▸ **RECORDS SUPPLIED**:
════════════════

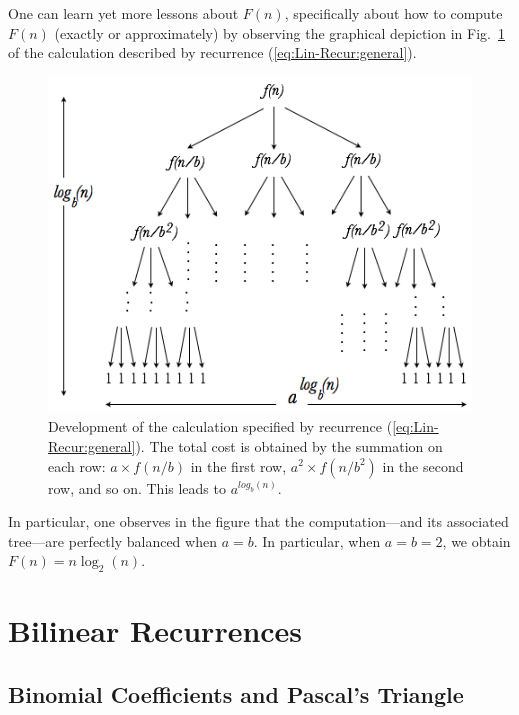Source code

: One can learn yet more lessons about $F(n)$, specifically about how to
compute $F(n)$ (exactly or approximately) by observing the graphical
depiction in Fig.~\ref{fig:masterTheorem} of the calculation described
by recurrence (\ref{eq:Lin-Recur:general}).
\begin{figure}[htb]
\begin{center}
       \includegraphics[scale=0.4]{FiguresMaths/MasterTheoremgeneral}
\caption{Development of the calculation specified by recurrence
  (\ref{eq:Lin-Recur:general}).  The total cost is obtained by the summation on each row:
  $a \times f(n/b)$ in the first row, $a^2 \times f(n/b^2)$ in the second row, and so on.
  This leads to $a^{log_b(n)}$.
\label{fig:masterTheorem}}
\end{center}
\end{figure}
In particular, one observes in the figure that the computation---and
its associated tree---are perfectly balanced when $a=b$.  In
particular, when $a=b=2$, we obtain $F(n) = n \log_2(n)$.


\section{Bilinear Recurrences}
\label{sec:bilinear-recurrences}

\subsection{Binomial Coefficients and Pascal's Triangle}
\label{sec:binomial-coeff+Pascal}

════════════════

▸ **TASK GOAL**:
Take the line containing "This leads to" and each line after it up to the last line of the listing, and print them exactly.

▸ **ANSWER**:
  This leads to $a^{log_b(n)}$.
\label{fig:masterTheorem}}
\end{center}
\end{figure}
In particular, one observes in the figure that the computation---and
its associated tree---are perfectly balanced when $a=b$.  In
particular, when $a=b=2$, we obtain $F(n) = n \log_2(n)$.


\section{Bilinear Recurrences}
\label{sec:bilinear-recurrences}

\subsection{Binomial Coefficients and Pascal's Triangle}
\label{sec:binomial-coeff+Pascal}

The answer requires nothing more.